- Exercise
All that is needed is a count of the lines in this data that contain the word "Turtle".

- Source texts of formatted documents

___

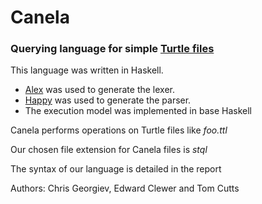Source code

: # Canela

### Querying language for simple [Turtle files](https://www.w3.org/TR/turtle/)

This language was written in Haskell.
- [Alex](https://haskell-alex.readthedocs.io/en/latest/) was used to generate the lexer.
- [Happy](https://haskell-happy.readthedocs.io/en/latest/) was used to generate the parser.
- The execution model was implemented in base Haskell

Canela performs operations on Turtle files like *foo.ttl* 

Our chosen file extension for Canela files is *stql*

The syntax of our language is detailed in the report

Authors: Chris Georgiev, Edward Clewer and Tom Cutts

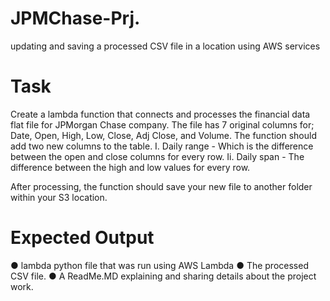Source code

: # JPMChase-Prj.
updating and saving a processed CSV file in a location using AWS services
# Task
Create a lambda function that connects and processes the financial data flat file for JPMorgan Chase company. The file has 7 original columns for; Date, Open, High, Low, Close, Adj Close, and Volume. 
The function should add two new columns to the table.
I. Daily range - Which is the difference between the open and close columns for every row.
Ii. Daily span - The difference between the high and low values for every row.

After processing, the function should save your new file to another folder within your S3 location.
# Expected Output
●	lambda python file that was run using AWS Lambda
●	The processed CSV file.
●	A ReadMe.MD explaining and sharing details about the project work. 
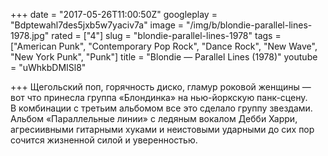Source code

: +++
date = "2017-05-26T11:00:50Z"
googleplay = "Bdptewahl7des5jxb5w7yaciv7a"
image = "/img/b/blondie-parallel-lines-1978.jpg"
rated = ["4"]
slug = "blondie-parallel-lines-1978"
tags = ["American Punk", "Contemporary Pop Rock", "Dance Rock", "New Wave", "New York Punk", "Punk"]
title = "Blondie — Parallel Lines (1978)"
youtube = "uWhkbDMISl8"

+++
Щегольский поп, горячность диско, гламур роковой женщины — вот что принесла группа «Блондинка» на нью-йоркскую панк-сцену. В комбинации с третьим альбомом все это сделало группу звездами. Альбом «Параллельные линии» с ледяным вокалом Дебби Харри, агресиивными гитарными хуками и неистовыми ударными до сих пор сочится жизненной силой и уверенностью.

___

- Output for this exercise
2